Sünbülzade Vehbi, çeşitli yerlerde uzun bir süre kadılık görevinde bulunur. Farsçayı çok iyi bilmesinden ötürü I. Abdülhamit tarafından İran'a elçi olarak gönderilir. Elçilik görevindeyken Bağdat valisi ile aralarında anlaşmazlık çıkar. İdam cezasına çarptırılsa da dostları sayesinde bu cezadan kurtulur.
Sünbülzade Vehbi, ağır romatizma
hastalığından 1809'de hayata veda eder. Mezarı İstanbul Edirnekapı dışındadır.

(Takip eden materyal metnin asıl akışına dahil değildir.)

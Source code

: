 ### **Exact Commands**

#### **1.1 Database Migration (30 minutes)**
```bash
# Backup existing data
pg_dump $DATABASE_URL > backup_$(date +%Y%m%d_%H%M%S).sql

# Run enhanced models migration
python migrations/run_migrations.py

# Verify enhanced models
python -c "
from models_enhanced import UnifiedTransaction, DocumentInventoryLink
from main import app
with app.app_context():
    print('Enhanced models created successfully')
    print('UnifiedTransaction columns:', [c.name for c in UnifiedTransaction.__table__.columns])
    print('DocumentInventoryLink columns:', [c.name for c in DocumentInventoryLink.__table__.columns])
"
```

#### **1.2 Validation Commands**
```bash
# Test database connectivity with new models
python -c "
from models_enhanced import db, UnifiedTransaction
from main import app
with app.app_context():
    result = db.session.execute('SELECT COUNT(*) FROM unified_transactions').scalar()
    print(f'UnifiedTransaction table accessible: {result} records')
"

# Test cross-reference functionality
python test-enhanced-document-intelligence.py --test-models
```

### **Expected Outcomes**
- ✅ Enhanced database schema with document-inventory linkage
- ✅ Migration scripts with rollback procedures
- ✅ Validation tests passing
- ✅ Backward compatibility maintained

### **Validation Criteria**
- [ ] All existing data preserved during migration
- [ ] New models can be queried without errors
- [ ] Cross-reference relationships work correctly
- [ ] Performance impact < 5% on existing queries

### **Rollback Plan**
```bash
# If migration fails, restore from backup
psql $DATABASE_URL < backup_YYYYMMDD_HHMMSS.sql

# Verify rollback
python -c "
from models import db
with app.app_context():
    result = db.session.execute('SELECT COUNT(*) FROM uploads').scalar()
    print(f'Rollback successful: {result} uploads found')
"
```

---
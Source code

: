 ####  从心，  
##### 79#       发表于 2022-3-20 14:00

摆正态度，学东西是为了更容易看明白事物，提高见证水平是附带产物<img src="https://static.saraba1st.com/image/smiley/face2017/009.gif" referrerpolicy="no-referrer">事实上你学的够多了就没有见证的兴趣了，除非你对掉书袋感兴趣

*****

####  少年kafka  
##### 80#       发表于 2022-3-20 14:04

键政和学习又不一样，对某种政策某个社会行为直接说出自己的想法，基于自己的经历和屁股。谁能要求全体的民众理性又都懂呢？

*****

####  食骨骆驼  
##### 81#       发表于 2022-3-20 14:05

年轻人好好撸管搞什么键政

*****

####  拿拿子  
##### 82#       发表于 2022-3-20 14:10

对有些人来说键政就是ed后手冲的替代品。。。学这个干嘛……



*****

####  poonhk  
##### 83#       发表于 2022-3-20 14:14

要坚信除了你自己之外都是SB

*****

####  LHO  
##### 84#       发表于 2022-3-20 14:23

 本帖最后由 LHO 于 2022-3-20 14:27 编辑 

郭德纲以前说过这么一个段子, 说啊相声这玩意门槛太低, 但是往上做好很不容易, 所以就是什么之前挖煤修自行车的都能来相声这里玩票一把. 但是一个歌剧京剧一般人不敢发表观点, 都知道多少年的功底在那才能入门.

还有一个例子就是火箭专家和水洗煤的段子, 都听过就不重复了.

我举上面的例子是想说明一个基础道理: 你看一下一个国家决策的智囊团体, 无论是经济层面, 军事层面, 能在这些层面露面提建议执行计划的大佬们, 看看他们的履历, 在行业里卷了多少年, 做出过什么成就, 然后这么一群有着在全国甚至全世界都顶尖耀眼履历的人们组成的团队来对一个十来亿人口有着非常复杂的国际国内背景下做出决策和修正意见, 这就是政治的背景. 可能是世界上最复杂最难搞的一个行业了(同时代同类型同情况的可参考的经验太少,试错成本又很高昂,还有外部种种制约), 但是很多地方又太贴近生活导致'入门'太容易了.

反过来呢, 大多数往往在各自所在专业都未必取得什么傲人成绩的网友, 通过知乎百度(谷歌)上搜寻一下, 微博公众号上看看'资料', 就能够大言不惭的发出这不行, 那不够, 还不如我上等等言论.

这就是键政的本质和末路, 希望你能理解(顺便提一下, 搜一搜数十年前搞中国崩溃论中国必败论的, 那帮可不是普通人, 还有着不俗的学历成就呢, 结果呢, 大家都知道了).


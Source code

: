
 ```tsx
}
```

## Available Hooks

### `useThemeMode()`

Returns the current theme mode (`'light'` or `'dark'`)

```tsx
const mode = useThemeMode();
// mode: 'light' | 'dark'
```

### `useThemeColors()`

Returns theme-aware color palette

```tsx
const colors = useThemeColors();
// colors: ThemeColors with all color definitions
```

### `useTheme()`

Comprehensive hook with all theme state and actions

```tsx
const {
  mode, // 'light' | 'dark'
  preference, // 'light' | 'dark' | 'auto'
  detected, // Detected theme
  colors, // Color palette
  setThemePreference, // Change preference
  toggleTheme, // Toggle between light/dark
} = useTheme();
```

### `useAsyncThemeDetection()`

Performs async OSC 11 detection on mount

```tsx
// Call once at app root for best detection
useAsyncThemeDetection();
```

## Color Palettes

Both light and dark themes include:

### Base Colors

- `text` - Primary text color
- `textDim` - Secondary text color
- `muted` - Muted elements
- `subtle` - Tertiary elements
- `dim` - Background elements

- Mesnevi ve Türkçe-Farsça sözlüğüyle ön plana
çıkar.
- Şiirlerinde yerel konulara değinmiş günlük
hayatta kullanılan atasözleri ve deyimleri kullanmıştır.
- Şiirde daha çok şekle önem vermiştir. Şiirleri,
lirizmden uzak kuru bir anlatıma sahiptir.
- Oğlu için kaleme aldığı "Lütfiyye"
ismindeki eseri bir nasihatname kitabı olup önemli eserleri arasında yer
alır.
- Türkçe- Farsça manzum bir sözlük özelliği
gösteren "Tuhfe-i Vehbi" isimli eseriyle bilinir.
Dîvân: 5732 beyitten
oluşan divanını III. Selim'e sunmuştur.
Lütfiyye: Nasihatname türünde
kaleme aldığı bir eserdir.
Tuhfe-i Vehbi: Farsça-Türkçe
manzum sözlük şeklinde hazırlanmıştır.
Nukbe-i Vehbi: Arapça-Türkçe manzum sözlük şeklindedir.